Show each line of the data below that has the string "computation" in it.

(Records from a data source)

------------------------------

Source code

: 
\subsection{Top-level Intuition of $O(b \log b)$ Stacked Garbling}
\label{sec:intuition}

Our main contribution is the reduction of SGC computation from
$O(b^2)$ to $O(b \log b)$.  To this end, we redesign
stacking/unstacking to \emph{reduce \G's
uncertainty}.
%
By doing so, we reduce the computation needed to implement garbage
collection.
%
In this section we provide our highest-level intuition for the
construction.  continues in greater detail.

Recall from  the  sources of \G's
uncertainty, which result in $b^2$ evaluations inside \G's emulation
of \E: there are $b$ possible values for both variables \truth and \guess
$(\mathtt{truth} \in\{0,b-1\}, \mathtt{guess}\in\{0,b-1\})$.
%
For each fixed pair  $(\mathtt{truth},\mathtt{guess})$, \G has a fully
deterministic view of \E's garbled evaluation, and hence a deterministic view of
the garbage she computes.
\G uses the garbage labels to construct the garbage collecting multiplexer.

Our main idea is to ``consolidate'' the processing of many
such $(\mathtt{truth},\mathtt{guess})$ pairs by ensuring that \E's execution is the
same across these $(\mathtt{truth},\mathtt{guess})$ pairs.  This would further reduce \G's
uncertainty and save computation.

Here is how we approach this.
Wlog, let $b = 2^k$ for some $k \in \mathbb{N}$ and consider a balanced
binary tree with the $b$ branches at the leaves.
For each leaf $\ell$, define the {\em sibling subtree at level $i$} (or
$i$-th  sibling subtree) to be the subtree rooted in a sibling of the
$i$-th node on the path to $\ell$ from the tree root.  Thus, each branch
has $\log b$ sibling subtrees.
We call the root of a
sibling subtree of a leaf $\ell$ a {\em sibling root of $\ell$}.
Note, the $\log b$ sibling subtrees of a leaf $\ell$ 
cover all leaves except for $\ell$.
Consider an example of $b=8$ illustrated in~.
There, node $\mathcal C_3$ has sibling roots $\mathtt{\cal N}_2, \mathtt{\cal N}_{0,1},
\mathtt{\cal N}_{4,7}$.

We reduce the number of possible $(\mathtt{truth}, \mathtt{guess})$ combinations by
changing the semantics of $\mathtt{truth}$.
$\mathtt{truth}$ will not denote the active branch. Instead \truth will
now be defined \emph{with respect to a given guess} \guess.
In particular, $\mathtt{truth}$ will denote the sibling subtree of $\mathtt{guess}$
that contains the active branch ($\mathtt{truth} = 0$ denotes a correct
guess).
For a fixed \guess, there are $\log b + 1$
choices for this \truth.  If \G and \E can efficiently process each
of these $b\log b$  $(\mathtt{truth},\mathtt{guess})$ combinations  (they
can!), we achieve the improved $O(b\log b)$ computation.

------------------------------

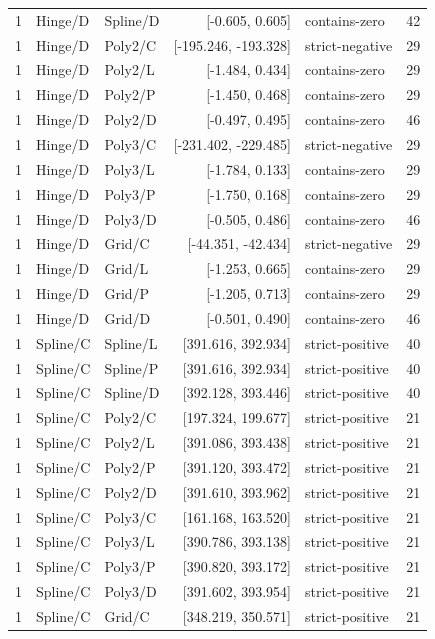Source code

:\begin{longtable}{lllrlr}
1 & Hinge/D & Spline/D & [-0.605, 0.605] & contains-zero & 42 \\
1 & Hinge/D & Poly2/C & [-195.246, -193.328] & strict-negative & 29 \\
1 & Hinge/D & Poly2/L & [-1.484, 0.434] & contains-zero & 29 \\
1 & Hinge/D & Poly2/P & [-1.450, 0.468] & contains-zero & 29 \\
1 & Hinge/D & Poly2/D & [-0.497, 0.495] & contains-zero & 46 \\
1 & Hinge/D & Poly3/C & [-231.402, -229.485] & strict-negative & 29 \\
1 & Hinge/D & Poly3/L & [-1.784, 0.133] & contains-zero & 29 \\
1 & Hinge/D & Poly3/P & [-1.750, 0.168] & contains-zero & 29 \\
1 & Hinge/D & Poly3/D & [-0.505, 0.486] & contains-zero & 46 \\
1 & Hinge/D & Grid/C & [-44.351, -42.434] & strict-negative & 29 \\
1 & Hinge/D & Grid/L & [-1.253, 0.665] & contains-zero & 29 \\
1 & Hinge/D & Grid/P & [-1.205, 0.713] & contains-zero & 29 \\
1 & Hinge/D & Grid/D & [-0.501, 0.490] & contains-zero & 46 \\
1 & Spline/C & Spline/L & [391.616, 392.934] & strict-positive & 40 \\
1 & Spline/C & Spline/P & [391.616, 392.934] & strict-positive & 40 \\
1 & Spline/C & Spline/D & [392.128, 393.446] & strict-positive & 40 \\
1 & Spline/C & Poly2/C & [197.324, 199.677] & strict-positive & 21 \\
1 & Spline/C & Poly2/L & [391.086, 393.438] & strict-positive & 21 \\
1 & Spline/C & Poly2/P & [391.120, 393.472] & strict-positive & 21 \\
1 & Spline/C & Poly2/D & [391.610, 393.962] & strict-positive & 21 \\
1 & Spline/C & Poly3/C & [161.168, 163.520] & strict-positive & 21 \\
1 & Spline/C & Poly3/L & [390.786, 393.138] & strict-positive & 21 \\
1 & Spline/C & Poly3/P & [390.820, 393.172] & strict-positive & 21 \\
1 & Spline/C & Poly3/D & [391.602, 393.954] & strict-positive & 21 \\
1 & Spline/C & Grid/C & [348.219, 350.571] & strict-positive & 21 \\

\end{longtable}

------------------------------

## [EXERCISE OUTPUT]
Our main contribution is the reduction of SGC computation from
By doing so, we reduce the computation needed to implement garbage
uncertainty and save computation.
can!), we achieve the improved $O(b\log b)$ computation.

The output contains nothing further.